Le Syndrome de Munchaüsen
Un bon petit polar. On croirait "lire un film", en tout cas je verrais ça très bien adapté au cinéma ou en téléfilm. L'intrigue n'est pas des plus surprenante, surtout si on sait par avance ce qu'est le syndrome de Munchaüsen - ce qui n'était pas mon cas. La fin est un peu vite amenée. Les dessins sont très bien faits, en noir et blanc bien maîtrisé. Par contre, un petit mot sur le prix que je trouve un peu excessif pour un album broché petit format. Je sais bien que ce n'est pas un éditeur beaucoup distribué, mais quand même.
Aquablue
Une série sympa, sans plus. Disons que ça se laisse lire facilement, mais bon je n'ai pas le même enthousiasme que le posteur de la série. En plus les dessins des premiers albums sont vraiment moches, on sent que ça a vieilli. Le cycle de l'étoile blanche n'est pas mal, même si les allusions aux sectes et à David Koresh - Gamesh - sont un peu grosses, le suivant est un peu moins bon. C'est toujours les méchantes firmes qui veulent profiter et détruire la belle nature, et nos héros arrivent pour tout régler... ça finit par lasser.

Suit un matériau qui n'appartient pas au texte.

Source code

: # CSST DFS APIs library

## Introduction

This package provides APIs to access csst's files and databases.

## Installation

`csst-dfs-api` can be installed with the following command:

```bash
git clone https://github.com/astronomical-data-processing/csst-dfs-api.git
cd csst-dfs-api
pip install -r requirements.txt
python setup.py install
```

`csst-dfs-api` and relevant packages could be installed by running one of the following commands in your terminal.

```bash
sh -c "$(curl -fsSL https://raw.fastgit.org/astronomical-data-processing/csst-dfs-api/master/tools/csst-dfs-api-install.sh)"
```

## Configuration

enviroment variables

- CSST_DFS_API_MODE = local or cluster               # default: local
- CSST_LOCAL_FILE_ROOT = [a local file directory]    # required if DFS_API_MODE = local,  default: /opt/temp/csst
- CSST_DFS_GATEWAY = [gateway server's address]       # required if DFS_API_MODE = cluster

Batman - The Dark Knight returns
Je ne sais pas à quoi je m'attendais, mais en tout cas cette série ne m'a pas enchanté plus que ça. Il faut dire que je ne suis pas un fan d'histoires de super-héros. C'est malgré tout humain de voir ce vieillard de Batman complètement dépassé et hors d'âge. Je trouve énervant de mettre un mot sur trois en gras, et les dessins sont plutôt laids.